|“The Best of Bob Dylan” CD
For some time now, and I have no idea how long that is, I have had a special CD in the car: The Best of Bob Dylan. It was not inside any protective paper enclosure and has lived in a side pocket below the left armrest for years, then somehow rejoined the present. That has been a wonderful development, since I had the opportunity to notice it once again and listen to it while driving around town doing various errands.
The CD includes sixteen works, apparently recorded from 1962 all the way through 2008. Dylan is nothing if not prolific and has moved over the years from strictly acoustic guitar and harmonica to accompany his nasal voice to rock style instruments and full orchestral accompaniment. In my opinion, the best works on the “Best of” reissue CD have full professional backups with a number of instruments, yet at its heart, it’s pure Dylan.

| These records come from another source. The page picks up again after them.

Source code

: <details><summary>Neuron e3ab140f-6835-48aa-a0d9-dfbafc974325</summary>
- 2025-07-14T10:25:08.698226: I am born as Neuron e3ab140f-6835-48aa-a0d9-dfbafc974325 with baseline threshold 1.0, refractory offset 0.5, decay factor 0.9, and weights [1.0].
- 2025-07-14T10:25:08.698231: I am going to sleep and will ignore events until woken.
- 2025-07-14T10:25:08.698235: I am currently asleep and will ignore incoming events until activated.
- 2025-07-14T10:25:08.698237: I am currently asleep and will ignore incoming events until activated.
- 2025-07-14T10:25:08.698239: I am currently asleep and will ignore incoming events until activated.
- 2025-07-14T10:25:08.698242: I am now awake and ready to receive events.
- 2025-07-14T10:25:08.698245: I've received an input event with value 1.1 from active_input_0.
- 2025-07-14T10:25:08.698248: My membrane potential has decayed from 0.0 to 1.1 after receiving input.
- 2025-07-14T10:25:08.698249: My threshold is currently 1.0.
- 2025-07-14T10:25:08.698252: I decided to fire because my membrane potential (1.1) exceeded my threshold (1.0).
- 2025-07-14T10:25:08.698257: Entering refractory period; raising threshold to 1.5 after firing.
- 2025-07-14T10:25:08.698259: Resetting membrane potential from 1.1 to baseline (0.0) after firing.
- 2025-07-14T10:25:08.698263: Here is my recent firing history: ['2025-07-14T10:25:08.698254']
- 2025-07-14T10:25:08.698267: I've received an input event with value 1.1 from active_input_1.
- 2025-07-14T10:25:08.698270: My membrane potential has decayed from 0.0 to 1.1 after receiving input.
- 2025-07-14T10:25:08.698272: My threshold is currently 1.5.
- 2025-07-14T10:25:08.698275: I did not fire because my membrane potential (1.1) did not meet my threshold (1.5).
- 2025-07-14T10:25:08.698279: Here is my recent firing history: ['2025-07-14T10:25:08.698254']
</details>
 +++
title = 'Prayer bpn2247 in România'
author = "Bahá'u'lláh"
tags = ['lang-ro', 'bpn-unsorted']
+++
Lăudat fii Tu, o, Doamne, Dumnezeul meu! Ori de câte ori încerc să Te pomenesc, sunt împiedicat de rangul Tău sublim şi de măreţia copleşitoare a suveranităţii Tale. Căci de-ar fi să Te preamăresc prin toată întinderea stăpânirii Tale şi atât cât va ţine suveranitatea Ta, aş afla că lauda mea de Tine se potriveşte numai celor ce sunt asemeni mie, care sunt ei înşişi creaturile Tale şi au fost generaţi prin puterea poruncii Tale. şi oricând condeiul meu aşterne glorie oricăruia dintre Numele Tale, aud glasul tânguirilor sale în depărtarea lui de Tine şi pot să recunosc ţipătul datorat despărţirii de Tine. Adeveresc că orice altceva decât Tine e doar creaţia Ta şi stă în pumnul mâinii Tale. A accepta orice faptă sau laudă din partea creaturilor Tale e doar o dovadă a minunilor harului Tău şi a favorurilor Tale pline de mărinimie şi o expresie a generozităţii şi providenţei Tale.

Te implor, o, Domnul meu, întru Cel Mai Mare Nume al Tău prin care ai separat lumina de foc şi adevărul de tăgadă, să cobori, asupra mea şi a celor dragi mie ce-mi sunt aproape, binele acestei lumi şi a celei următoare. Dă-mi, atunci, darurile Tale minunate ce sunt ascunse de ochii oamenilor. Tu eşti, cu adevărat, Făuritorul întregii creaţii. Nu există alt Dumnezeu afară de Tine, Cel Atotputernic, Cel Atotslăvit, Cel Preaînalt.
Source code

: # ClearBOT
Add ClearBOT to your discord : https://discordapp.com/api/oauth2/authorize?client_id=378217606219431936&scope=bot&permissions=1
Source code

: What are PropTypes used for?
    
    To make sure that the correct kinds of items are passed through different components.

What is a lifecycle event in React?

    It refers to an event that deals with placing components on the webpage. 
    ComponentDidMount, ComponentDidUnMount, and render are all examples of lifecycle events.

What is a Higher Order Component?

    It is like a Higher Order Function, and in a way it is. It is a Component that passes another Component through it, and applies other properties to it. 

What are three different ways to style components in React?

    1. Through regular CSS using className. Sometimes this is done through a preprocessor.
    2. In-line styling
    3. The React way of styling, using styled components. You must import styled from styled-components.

The first few songs, from the early sixties, are pure original coffee shop Dylan; just him and his acoustic guitar and harmonica. These, including Blowin’ in the Wind and The Times They Are A-Changin’ are classic early works, and this “period” of Dylan, if I may use this term, conclude with the classic Mr. Tambourine Man, from 1965.
The following song, Like a Rolling Stone is different, with a full professional arrangement, and it’s a five-star diamond. The next five-star (for me at least) work is Lay, Lady, Lay. This is almost indescribably tender and moving. “Lady” is followed by Knockin’ on Heaven’s Door, a somber, almost funereal gloom-fest, but beautiful on its own. I’d give that a four star rating. However it is followed by the nearly impossibly beautiful and meaningful “Tangled Up in Blue.” To me, this is a five-star song and the way it is arranged represents Dylan at his absolute best. “Blue” has to be one of the greatest songs ever recorded, at least to me.
“Forever Young” is a good one but did not connect with me the way the most moving did; four stars. The next “killer” song for me, another five-star was “Gotta Serve Somebody.” The final song that really reached me was “Not Dark Yet,” a somber, slow one with full professional accompaniment; four to five stars.
Enjoy life; it's the only one we will get.